Aussi fallait-il que je lui rende hommage. D'autant que ces romans valent autant par la forme que par le fond. Malgré quelques facilités et redites, qui tournent parfois au tic d'écriture, la langue d'époque et de lieu (occitan périgourdin et français de Paris et de la Cour) reconstituée habilement par Merle est particulièrement savoureuse.

Mais parlons surtout du fond. Il montre bien les vilenies auxquelles mènent le fanatisme sectaire et la violence qui l'accompagne comme son ombre portée.
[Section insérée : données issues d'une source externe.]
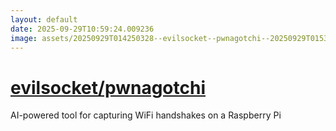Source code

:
 ```yaml
---
layout: default
date: 2025-09-29T10:59:24.009236
image: assets/20250929T014250328--evilsocket--pwnagotchi--20250929T015334996--cropped.png
---
```


# [evilsocket/pwnagotchi](https://github.com/evilsocket/pwnagotchi)

AI-powered tool for capturing WiFi handshakes on a Raspberry Pi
Et par contre-coup, il met bien en valeur le prix de la paix civile qui ne se peut maintenir (j'ai un peu pris les tics de l'auteur... car j'aime cette langue élégante et précise !) que par le Droit qui s'impose à la Force, et la pratique constante du compromis.

 

Dans les suites immédiates des attentats meurtriers de janvier 2015, qui marquèrent on le sait un tournant de notre Histoire, deux historiens spécialistes de l'époque moderne (soit du XVIe au XVIIIe siècles) ont écrit un petit livre d'intervention, que j'avais lu dès sa parution. Je viens de le relire en même temps que je relisais Robert MERLE.

Leur propos, salutaire, est de donner à l'événement toute sa profondeur historique en donnant des éléments de comparaison avec nos "guerres de religion" du XVIe siècle qu'ils ont étudiées de près.

La tâche est loin d'être inutile. Car même si, ils en sont les premiers conscients, "comparaison n'est pas raison", il n'en reste pas moins que certaines leçons peuvent être tirées de l'Histoire.

La principale étant de mieux pénétrer la mentalité des massacreurs. Mais également, d'éviter généralisations abusives et amalgames, dont, on le sait, notre temps, comme les autres, n'est pas avare.

Il en ressort donc que, "au tournant de 1560, tuer l'ennemi de Dieu n'était pas un péché; c'était, comme pour les trois tueurs de janvier 2015, adhérer à la justice d'un Dieu ne tolérant pas l'infidélité. Alors aussi, au premier plan des "crimes" contre Dieu, il y avait le "blasphème" et les tueurs arrachaient les langues de leurs victimes, comme ils coupaient les mains de ces protestants iconoclastes qui avaient mutilé images et statues. L'atrocité était sacrée parce que synonyme de salut à la fois pour soi et pour la chrétienté." (p 34)

Autre point : "Pour ces acteurs de l'atrocité, la mort importait peu, puisqu'en se laissant aller dans leurs violences à des formes de transe divine, ils se pensaient possédés par l'Esprit divin. Mourir était entrer dans l'éternité." (ibid.)

 

Et face à cette conception théologico-politique des choses, qui en vient à justifier le régicide en la personne d'Henri III accusé de chercher des accommodements avec l'ennemi huguenot, comment a-t-on pu en revenir à la paix civile ?

Nos auteurs reviennent sur ceux qui, de l'intérieur de la même religion catholique, ont mis en crise ce discours sectaire et violent.

Leur propos a été de restaurer l'autorité de la Loi sur le pouvoir absolu de la Foi. Et c'est, paradoxalement en apparence, sur l'origine divine du pouvoir monarchique qu'ils se sont appuyé pour condamner la violence déchaînée des Ligueurs apologistes du régicide.

Il me revient en mémoire que c'est ce que critique un Jean-Claude Michéa dans sa réfutation du "libéralisme" qu'il assimile à "l'Empire du moindre mal". Il ne s'agit que d'éviter le pire, et non de promouvoir le meilleur ! Et en effet, voilà qui est fortement blâmable pour nos "radicaux" à vue courte.

Eh bien, affirmons au contraire, avec Crouzet, Le Gall et Merle, que la modération, la promotion du Droit et le refus des discours identitaires sont les clés de la vraie radicalité.